* **Exercise input**
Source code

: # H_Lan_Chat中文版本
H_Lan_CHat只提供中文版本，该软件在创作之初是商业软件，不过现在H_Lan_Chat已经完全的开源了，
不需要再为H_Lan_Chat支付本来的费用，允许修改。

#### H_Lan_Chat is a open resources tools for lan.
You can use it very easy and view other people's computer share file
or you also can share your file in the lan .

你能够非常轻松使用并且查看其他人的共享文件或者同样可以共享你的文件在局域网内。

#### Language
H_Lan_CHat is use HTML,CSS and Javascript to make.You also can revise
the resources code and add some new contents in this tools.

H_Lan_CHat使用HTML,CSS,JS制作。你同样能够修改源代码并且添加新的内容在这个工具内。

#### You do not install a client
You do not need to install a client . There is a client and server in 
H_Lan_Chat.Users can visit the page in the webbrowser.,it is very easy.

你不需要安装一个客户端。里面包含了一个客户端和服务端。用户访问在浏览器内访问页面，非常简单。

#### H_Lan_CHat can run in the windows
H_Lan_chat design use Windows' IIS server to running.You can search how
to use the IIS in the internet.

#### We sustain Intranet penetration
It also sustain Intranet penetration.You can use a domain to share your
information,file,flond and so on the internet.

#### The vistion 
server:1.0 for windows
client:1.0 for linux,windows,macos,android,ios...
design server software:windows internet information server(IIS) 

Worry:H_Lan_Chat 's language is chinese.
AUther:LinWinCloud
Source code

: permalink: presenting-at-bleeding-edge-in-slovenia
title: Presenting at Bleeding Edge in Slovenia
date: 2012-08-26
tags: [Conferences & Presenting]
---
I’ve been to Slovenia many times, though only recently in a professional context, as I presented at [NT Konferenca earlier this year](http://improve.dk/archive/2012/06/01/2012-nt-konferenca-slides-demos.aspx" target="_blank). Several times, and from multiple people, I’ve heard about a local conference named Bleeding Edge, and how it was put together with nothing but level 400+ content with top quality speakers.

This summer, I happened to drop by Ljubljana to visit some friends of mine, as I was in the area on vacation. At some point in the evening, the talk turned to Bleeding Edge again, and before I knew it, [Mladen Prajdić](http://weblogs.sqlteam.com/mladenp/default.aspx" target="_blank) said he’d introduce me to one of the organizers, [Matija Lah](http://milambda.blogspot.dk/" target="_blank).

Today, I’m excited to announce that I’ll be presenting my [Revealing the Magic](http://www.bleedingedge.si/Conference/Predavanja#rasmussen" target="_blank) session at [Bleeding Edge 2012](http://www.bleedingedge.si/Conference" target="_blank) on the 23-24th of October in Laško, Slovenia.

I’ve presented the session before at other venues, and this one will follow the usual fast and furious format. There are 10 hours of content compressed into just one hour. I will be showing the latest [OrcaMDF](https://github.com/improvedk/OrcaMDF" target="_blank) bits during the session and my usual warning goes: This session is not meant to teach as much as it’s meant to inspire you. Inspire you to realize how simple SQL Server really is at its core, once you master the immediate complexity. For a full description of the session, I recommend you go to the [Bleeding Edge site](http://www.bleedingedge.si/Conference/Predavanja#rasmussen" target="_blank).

* **Exercise description**
Word for word, write out all the lines shown above.

* **Exercise output**
Source code

: # H_Lan_Chat中文版本
H_Lan_CHat只提供中文版本，该软件在创作之初是商业软件，不过现在H_Lan_Chat已经完全的开源了，
不需要再为H_Lan_Chat支付本来的费用，允许修改。

#### H_Lan_Chat is a open resources tools for lan.
You can use it very easy and view other people's computer share file
or you also can share your file in the lan .

你能够非常轻松使用并且查看其他人的共享文件或者同样可以共享你的文件在局域网内。

#### Language
H_Lan_CHat is use HTML,CSS and Javascript to make.You also can revise
the resources code and add some new contents in this tools.

H_Lan_CHat使用HTML,CSS,JS制作。你同样能够修改源代码并且添加新的内容在这个工具内。

#### You do not install a client
You do not need to install a client . There is a client and server in 
H_Lan_Chat.Users can visit the page in the webbrowser.,it is very easy.

你不需要安装一个客户端。里面包含了一个客户端和服务端。用户访问在浏览器内访问页面，非常简单。

#### H_Lan_CHat can run in the windows
H_Lan_chat design use Windows' IIS server to running.You can search how
to use the IIS in the internet.

#### We sustain Intranet penetration
It also sustain Intranet penetration.You can use a domain to share your
information,file,flond and so on the internet.

#### The vistion 
server:1.0 for windows
client:1.0 for linux,windows,macos,android,ios...
design server software:windows internet information server(IIS) 

Worry:H_Lan_Chat 's language is chinese.
AUther:LinWinCloud
Source code

: permalink: presenting-at-bleeding-edge-in-slovenia
title: Presenting at Bleeding Edge in Slovenia
date: 2012-08-26
tags: [Conferences & Presenting]
---
I’ve been to Slovenia many times, though only recently in a professional context, as I presented at [NT Konferenca earlier this year](http://improve.dk/archive/2012/06/01/2012-nt-konferenca-slides-demos.aspx" target="_blank). Several times, and from multiple people, I’ve heard about a local conference named Bleeding Edge, and how it was put together with nothing but level 400+ content with top quality speakers.

This summer, I happened to drop by Ljubljana to visit some friends of mine, as I was in the area on vacation. At some point in the evening, the talk turned to Bleeding Edge again, and before I knew it, [Mladen Prajdić](http://weblogs.sqlteam.com/mladenp/default.aspx" target="_blank) said he’d introduce me to one of the organizers, [Matija Lah](http://milambda.blogspot.dk/" target="_blank).

Today, I’m excited to announce that I’ll be presenting my [Revealing the Magic](http://www.bleedingedge.si/Conference/Predavanja#rasmussen" target="_blank) session at [Bleeding Edge 2012](http://www.bleedingedge.si/Conference" target="_blank) on the 23-24th of October in Laško, Slovenia.

I’ve presented the session before at other venues, and this one will follow the usual fast and furious format. There are 10 hours of content compressed into just one hour. I will be showing the latest [OrcaMDF](https://github.com/improvedk/OrcaMDF" target="_blank) bits during the session and my usual warning goes: This session is not meant to teach as much as it’s meant to inspire you. Inspire you to realize how simple SQL Server really is at its core, once you master the immediate complexity. For a full description of the session, I recommend you go to the [Bleeding Edge site](http://www.bleedingedge.si/Conference/Predavanja#rasmussen" target="_blank).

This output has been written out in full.